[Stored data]
━━━━━━━━━━

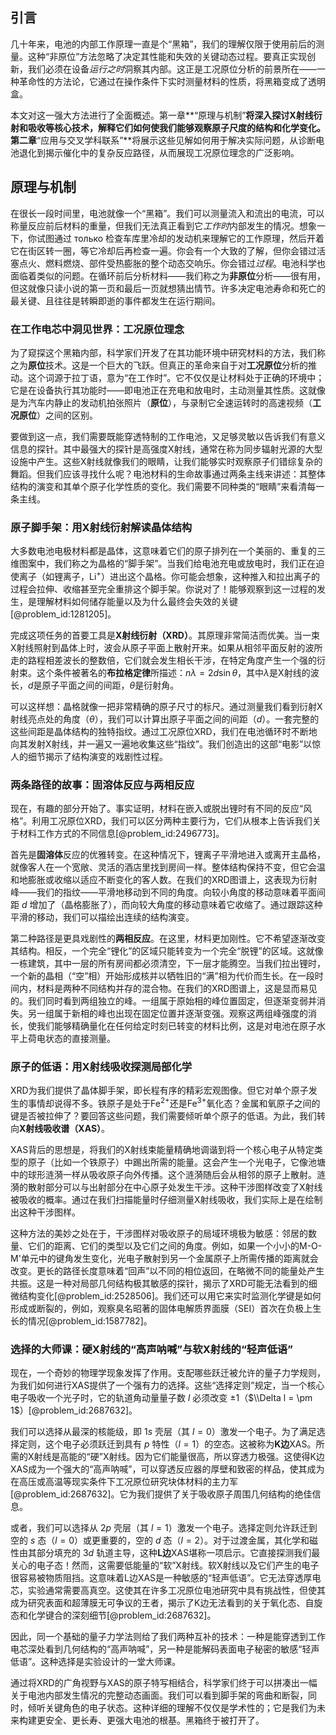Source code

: ## 引言
几十年来，电池的内部工作原理一直是个“黑箱”，我们的理解仅限于使用前后的测量。这种“非原位”方法忽略了决定其性能和失效的关键动态过程。要真正实现创新，我们必须在设备*运行之时*洞察其内部。这正是工况原位分析的前景所在——一种革命性的方法论，它通过在操作条件下实时测量材料的性质，将黑箱变成了透明盒。

本文对这一强大方法进行了全面概述。第一章**“原理与机制”**将深入探讨X射线衍射和吸收等核心技术，解释它们如何使我们能够观察原子尺度的结构和化学变化。第二章**“应用与交叉学科联系”**将展示这些见解如何用于解决实际问题，从诊断电池退化到揭示催化中的复杂反应路径，从而展现工况原位理念的广泛影响。

## 原理与机制

在很长一段时间里，电池就像一个“黑箱”。我们可以测量流入和流出的电流，可以称量反应前后材料的重量，但我们无法真正看到它*工作时*内部发生的情况。想象一下，你试图通过 только 检查车库里冷却的发动机来理解它的工作原理，然后开着它在街区转一圈，等它冷却后再检查一遍。你会有一个大致的了解，但你会错过活塞点火、燃料燃烧、部件受热膨胀的整个动态交响乐。你会错过*过程*。电池科学也面临着类似的问题。在循环前后分析材料——我们称之为**非原位**分析——很有用，但这就像只读小说的第一页和最后一页就想猜出情节。许多决定电池寿命和死亡的最关键、且往往是转瞬即逝的事件都发生在运行期间。

### 在工作电芯中洞见世界：工况原位理念

为了窥探这个黑箱内部，科学家们开发了在其功能环境中研究材料的方法，我们称之为**原位**技术。这是一个巨大的飞跃。但真正的革命来自于对**工况原位**分析的推动。这个词源于拉丁语，意为“在工作时”。它不仅仅是让材料处于正确的环境中；它是在设备执行其功能时——即电池正在充电和放电时，主动测量其性质。这就像是为汽车内静止的发动机拍张照片（**原位**），与录制它全速运转时的高速视频（**工况原位**）之间的区别。

要做到这一点，我们需要既能穿透特制的工作电池，又足够灵敏以告诉我们有意义信息的探针。其中最强大的探针是高强度X射线，通常在称为同步辐射光源的大型设施中产生。这些X射线就像我们的眼睛，让我们能够实时观察原子们错综复杂的舞蹈。但我们应该寻找什么呢？电池材料的生命故事通过两条主线来讲述：其整体结构的演变和其单个原子化学性质的变化。我们需要不同种类的“眼睛”来看清每一条主线。

### 原子脚手架：用X射线衍射解读晶体结构

大多数电池电极材料都是晶体，这意味着它们的原子排列在一个美丽的、重复的三维图案中，我们称之为晶格的“脚手架”。当我们给电池充电或放电时，我们正在迫使离子（如锂离子，$\mathrm{Li}^+$）进出这个晶格。你可能会想象，这种推入和拉出离子的过程会拉伸、收缩甚至完全重排这个脚手架。你说对了！能够观察到这一过程的发生，是理解材料如何储存能量以及为什么最终会失效的关键[@problem_id:1281205]。

完成这项任务的首要工具是**X射线衍射（XRD）**。其原理非常简洁而优美。当一束X射线照射到晶体上时，波会从原子平面上散射开来。如果从相邻平面反射的波所走的路程相差波长的整数倍，它们就会发生相长干涉，在特定角度产生一个强的衍射束。这个条件被著名的**布拉格定律**所描述：$n\lambda = 2d\sin\theta$，其中$\lambda$是X射线的波长，$d$是原子平面之间的间距，$\theta$是衍射角。

可以这样想：晶格就像一把非常精确的原子尺寸的标尺。通过测量我们看到衍射X射线亮点处的角度（$\theta$），我们可以计算出原子平面之间的间距（$d$）。一套完整的这些间距是晶体结构的独特指纹。通过工况原位XRD，我们在电池循环时不断地向其发射X射线，并一遍又一遍地收集这些“指纹”。我们创造出的这部“电影”以惊人的细节揭示了结构演变的戏剧性过程。

### 两条路径的故事：固溶体反应与两相反应

现在，有趣的部分开始了。事实证明，材料在嵌入或脱出锂时有不同的反应“风格”。利用工况原位XRD，我们可以区分两种主要行为，它们从根本上告诉我们关于材料工作方式的不同信息[@problem_id:2496773]。

首先是**固溶体**反应的优雅转变。在这种情况下，锂离子平滑地进入或离开主晶格，就像客人在一个宽敞、灵活的酒店里找到房间一样。整体结构保持不变，但它会温和地膨胀或收缩以适应不断变化的客人数。在我们的XRD图谱上，这表现为衍射峰——我们的指纹——平滑地移动到不同的角度。向较小角度的移动意味着平面间距 $d$ 增加了（晶格膨胀了），而向较大角度的移动意味着它收缩了。通过跟踪这种平滑的移动，我们可以描绘出连续的结构演变。

第二种路径是更具戏剧性的**两相反应**。在这里，材料更加刚性。它不希望逐渐改变其结构。相反，一个完全“锂化”的区域只能转变为一个完全“脱锂”的区域。这就像一栋建筑，其中一层的所有房间都必须清空，下一层才能腾空。当我们拉出锂时，一个新的晶相（“空”相）开始形成核并以牺牲旧的“满”相为代价而生长。在一段时间内，材料是两种不同结构并存的混合物。在我们的XRD图谱上，这是显而易见的。我们同时看到两组独立的峰。一组属于原始相的峰位置固定，但逐渐变弱并消失。另一组属于新相的峰也出现在固定位置并逐渐变强。观察这两组峰强度的消长，使我们能够精确量化在任何给定时刻已转变的材料比例，这是对电池在原子水平上荷电状态的直接测量。

### 原子的低语：用X射线吸收探测局部化学

XRD为我们提供了晶体脚手架，即长程有序的精彩宏观图像。但它对单个原子发生的事情却说得不多。铁原子是处于$\mathrm{Fe}^{2+}$还是$\mathrm{Fe}^{3+}$氧化态？金属和氧原子之间的键是否被拉伸了？要回答这些问题，我们需要倾听单个原子的低语。为此，我们转向**X射线吸收谱（XAS）**。

XAS背后的思想是，将我们的X射线束能量精确地调谐到将一个核心电子从特定类型的原子（比如一个铁原子）中踢出所需的能量。这会产生一个光电子，它像池塘中的球形涟漪一样从吸收原子向外传播。这个涟漪随后会从相邻的原子上散射。涟漪的散射部分可以与出射部分在中心原子处发生干涉。这种干涉图样改变了X射线被吸收的概率。通过在我们扫描能量时仔细测量X射线吸收，我们实际上是在绘制出这种干涉图样。

这种方法的美妙之处在于，干涉图样对吸收原子的局域环境极为敏感：邻居的数量、它们的距离、它们的类型以及它们之间的角度。例如，如果一个小小的M-O-M'单元中的键角发生变化，光电子散射到另一个金属原子上所需传播的距离就会改变。更长的路径长度意味着“回声”以不同的相位返回，在略微不同的能量处产生共振。这是一种对局部几何结构极其敏感的探针，揭示了XRD可能无法看到的细微结构变化[@problem_id:2528506]。我们还可以用它来实时监测化学键是如何形成或断裂的，例如，观察臭名昭著的固体电解质界面膜（SEI）首次在负极上生长的情况[@problem_id:1587782]。

### 选择的大师课：硬X射线的“高声呐喊”与软X射线的“轻声低语”

现在，一个奇妙的物理学现象发挥了作用。支配哪些跃迁被允许的量子力学规则，为我们如何进行XAS提供了一个强有力的选择。这些“选择定则”规定，当一个核心电子吸收一个光子时，它的轨道角动量量子数 $l$ 必须改变 $\pm 1$（$\\Delta l = \pm 1$）[@problem_id:2687632]。

我们可以选择从最深的核能级，即 $1s$ 壳层（其 $l=0$）激发一个电子。为了满足选择定则，这个电子必须跃迁到具有 $p$ 特性（$l=1$）的空态。这被称为**K边**XAS。所需的X射线是高能的“硬”X射线。因为它们能量很高，所以穿透力极强。这使得K边XAS成为一个强大的“高声呐喊”，可以穿透反应器的厚壁和致密的样品，使其成为在高压或高温等现实条件下工况原位研究块体材料的主力军[@problem_id:2687632]。它为我们提供了关于吸收原子周围几何结构的绝佳信息。

或者，我们可以选择从 $2p$ 壳层（其 $l=1$）激发一个电子。选择定则允许跃迁到空的 $s$ 态（$l=0$）或更重要的，空的 $d$ 态（$l=2$）。对于过渡金属，其化学和磁性由其部分填充的 $3d$ 轨道主导，这种**L边**XAS堪称一项启示。它直接探测我们最关心的电子态！然而，这需要低能量的“软”X射线。软X射线以及它们产生的电子很容易被物质阻挡。这意味着L边XAS是一种敏感的“轻声低语”。它无法穿透厚电芯，实验通常需要高真空。这使其在许多工况原位电池研究中具有挑战性，但使其成为研究表面和超薄膜无可争议的王者，揭示了K边无法看到的关于氧化态、自旋态和化学键合的深刻细节[@problem_id:2687632]。

因此，同一个基础的量子力学法则给了我们两种互补的技术：一种是能穿透到工作电芯深处看到几何结构的“高声呐喊”，另一种是能解码表面电子秘密的敏感“轻声低语”。这种选择是实验设计的一堂大师课。

通过将XRD的广角视野与XAS的原子特写相结合，科学家们终于可以拼凑出一幅关于电池内部发生情况的完整动态画面。我们可以看到脚手架的弯曲和断裂，同时，倾听关键角色的电子状态。这种详细的理解不仅仅是学术性的；它是我们为未来构建更安全、更长寿、更强大电池的根基。黑箱终于被打开了。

━━━━━━━━━━

__Exercise directions__
Your task for the entries above: copy exactly the span starting with the line with "本文对这一强大方法进行了全面" and going on through the line with "### 原子脚手架：用X射线衍射解读晶体结构", both lines included, and nothing else.

__Completed task__
本文对这一强大方法进行了全面概述。第一章**“原理与机制”**将深入探讨X射线衍射和吸收等核心技术，解释它们如何使我们能够观察原子尺度的结构和化学变化。第二章**“应用与交叉学科联系”**将展示这些见解如何用于解决实际问题，从诊断电池退化到揭示催化中的复杂反应路径，从而展现工况原位理念的广泛影响。

## 原理与机制

在很长一段时间里，电池就像一个“黑箱”。我们可以测量流入和流出的电流，可以称量反应前后材料的重量，但我们无法真正看到它*工作时*内部发生的情况。想象一下，你试图通过 только 检查车库里冷却的发动机来理解它的工作原理，然后开着它在街区转一圈，等它冷却后再检查一遍。你会有一个大致的了解，但你会错过活塞点火、燃料燃烧、部件受热膨胀的整个动态交响乐。你会错过*过程*。电池科学也面临着类似的问题。在循环前后分析材料——我们称之为**非原位**分析——很有用，但这就像只读小说的第一页和最后一页就想猜出情节。许多决定电池寿命和死亡的最关键、且往往是转瞬即逝的事件都发生在运行期间。

### 在工作电芯中洞见世界：工况原位理念

为了窥探这个黑箱内部，科学家们开发了在其功能环境中研究材料的方法，我们称之为**原位**技术。这是一个巨大的飞跃。但真正的革命来自于对**工况原位**分析的推动。这个词源于拉丁语，意为“在工作时”。它不仅仅是让材料处于正确的环境中；它是在设备执行其功能时——即电池正在充电和放电时，主动测量其性质。这就像是为汽车内静止的发动机拍张照片（**原位**），与录制它全速运转时的高速视频（**工况原位**）之间的区别。

要做到这一点，我们需要既能穿透特制的工作电池，又足够灵敏以告诉我们有意义信息的探针。其中最强大的探针是高强度X射线，通常在称为同步辐射光源的大型设施中产生。这些X射线就像我们的眼睛，让我们能够实时观察原子们错综复杂的舞蹈。但我们应该寻找什么呢？电池材料的生命故事通过两条主线来讲述：其整体结构的演变和其单个原子化学性质的变化。我们需要不同种类的“眼睛”来看清每一条主线。

### 原子脚手架：用X射线衍射解读晶体结构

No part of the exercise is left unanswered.